The problem>
Which lines in the records below contain the word "dimensions"? Return each of them.

Provided information>
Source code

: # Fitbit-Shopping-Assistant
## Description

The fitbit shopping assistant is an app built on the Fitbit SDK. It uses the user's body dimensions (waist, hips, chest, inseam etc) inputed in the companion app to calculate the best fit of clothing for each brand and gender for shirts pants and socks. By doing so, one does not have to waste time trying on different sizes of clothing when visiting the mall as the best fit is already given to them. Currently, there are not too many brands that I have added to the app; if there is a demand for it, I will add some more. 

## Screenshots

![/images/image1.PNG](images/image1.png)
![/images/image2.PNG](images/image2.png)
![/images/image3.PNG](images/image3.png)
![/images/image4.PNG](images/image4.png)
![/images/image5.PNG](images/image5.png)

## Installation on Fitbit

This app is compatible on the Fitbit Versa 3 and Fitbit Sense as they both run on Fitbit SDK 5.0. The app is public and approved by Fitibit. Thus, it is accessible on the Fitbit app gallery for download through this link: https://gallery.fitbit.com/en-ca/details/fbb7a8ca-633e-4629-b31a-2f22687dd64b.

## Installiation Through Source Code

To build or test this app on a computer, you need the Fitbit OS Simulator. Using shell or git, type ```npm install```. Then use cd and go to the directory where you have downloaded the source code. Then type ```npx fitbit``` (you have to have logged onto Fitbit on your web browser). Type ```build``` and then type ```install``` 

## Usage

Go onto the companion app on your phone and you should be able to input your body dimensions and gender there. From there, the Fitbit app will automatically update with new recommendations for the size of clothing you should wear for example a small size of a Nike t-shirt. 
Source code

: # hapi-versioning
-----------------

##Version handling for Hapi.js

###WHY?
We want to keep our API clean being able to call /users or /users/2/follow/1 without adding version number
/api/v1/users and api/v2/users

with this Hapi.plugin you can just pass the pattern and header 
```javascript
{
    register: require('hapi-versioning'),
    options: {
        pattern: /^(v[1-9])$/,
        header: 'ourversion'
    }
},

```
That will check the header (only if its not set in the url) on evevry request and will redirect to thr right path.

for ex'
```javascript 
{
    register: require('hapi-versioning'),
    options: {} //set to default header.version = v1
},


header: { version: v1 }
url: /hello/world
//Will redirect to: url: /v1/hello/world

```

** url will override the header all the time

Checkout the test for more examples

Your response>
The fitbit shopping assistant is an app built on the Fitbit SDK. It uses the user's body dimensions (waist, hips, chest, inseam etc) inputed in the companion app to calculate the best fit of clothing for each brand and gender for shirts pants and socks. By doing so, one does not have to waste time trying on different sizes of clothing when visiting the mall as the best fit is already given to them. Currently, there are not too many brands that I have added to the app; if there is a demand for it, I will add some more. 
Go onto the companion app on your phone and you should be able to input your body dimensions and gender there. From there, the Fitbit app will automatically update with new recommendations for the size of clothing you should wear for example a small size of a Nike t-shirt. 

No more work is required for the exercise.